- What the task requires
I need each line of the entries below that includes the string "vanilla".

[Opening Extracted information section]

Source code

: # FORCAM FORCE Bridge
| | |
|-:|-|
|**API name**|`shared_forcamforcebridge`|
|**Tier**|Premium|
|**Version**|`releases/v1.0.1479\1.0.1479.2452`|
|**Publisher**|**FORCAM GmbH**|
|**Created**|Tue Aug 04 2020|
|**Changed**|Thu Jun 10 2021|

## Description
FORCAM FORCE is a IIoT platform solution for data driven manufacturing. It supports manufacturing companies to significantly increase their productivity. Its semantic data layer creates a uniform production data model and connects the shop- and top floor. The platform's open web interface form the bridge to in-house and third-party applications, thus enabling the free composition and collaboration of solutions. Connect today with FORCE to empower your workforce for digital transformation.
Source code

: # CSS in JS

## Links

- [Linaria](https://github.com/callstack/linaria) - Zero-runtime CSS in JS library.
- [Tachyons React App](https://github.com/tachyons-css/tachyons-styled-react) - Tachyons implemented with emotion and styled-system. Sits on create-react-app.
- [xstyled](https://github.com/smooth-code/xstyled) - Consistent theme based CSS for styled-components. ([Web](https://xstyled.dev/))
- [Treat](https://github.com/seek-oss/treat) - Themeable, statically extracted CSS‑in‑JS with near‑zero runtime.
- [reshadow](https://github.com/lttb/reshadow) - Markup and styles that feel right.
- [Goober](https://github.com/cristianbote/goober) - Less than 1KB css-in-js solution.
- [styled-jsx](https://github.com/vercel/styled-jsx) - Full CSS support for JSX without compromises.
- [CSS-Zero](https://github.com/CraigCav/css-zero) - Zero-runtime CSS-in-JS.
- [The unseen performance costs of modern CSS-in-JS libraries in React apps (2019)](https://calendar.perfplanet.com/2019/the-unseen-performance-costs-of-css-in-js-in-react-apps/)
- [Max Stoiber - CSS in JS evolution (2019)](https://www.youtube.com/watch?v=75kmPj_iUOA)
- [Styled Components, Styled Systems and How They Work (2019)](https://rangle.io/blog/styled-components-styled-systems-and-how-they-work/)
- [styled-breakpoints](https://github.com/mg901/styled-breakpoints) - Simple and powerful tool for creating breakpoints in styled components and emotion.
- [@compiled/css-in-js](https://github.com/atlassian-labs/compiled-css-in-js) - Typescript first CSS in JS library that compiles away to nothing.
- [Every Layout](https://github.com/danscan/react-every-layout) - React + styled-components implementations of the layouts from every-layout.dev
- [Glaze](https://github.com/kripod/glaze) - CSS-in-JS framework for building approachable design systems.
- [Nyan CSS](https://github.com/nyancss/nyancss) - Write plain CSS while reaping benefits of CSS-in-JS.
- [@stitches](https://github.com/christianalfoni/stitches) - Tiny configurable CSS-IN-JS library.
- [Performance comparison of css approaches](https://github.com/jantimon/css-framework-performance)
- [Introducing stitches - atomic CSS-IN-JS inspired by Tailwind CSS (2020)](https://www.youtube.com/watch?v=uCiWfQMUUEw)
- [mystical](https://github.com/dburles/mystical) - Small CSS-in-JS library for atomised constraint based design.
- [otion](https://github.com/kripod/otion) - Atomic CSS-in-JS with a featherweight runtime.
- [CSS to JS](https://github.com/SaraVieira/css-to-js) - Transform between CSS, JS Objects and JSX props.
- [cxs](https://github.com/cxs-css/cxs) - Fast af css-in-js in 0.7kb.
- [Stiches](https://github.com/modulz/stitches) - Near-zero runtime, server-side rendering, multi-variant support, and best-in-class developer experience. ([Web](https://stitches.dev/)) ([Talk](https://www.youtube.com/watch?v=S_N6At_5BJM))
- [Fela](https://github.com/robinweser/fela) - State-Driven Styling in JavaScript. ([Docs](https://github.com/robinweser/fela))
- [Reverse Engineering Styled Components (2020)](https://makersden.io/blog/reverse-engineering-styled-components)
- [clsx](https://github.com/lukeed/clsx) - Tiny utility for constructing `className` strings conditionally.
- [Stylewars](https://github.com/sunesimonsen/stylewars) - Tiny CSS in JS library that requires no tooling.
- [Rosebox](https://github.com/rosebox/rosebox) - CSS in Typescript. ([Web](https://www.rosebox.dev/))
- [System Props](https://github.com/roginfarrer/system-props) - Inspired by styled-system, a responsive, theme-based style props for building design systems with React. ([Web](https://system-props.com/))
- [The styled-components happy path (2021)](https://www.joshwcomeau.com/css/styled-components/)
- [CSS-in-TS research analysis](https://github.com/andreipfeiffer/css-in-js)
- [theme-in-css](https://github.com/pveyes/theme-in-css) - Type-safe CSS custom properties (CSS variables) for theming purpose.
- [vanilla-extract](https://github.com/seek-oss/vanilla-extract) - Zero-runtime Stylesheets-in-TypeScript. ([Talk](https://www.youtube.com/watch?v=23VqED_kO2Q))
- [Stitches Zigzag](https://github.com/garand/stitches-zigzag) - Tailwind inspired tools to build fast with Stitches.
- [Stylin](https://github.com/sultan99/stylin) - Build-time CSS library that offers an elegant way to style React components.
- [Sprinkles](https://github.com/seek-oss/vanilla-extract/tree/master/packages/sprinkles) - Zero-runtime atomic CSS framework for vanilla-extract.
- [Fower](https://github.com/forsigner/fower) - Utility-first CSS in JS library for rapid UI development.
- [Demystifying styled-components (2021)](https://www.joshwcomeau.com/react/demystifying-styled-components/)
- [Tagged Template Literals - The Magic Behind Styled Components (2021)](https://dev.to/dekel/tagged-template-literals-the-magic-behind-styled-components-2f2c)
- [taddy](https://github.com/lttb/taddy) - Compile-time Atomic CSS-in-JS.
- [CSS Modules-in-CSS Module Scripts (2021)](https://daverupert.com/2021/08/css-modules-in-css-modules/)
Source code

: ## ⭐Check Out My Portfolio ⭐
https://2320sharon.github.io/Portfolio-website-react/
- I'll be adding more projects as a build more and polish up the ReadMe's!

[Closing Extracted information section]

- Worked solution
- [vanilla-extract](https://github.com/seek-oss/vanilla-extract) - Zero-runtime Stylesheets-in-TypeScript. ([Talk](https://www.youtube.com/watch?v=23VqED_kO2Q))
- [Sprinkles](https://github.com/seek-oss/vanilla-extract/tree/master/packages/sprinkles) - Zero-runtime atomic CSS framework for vanilla-extract.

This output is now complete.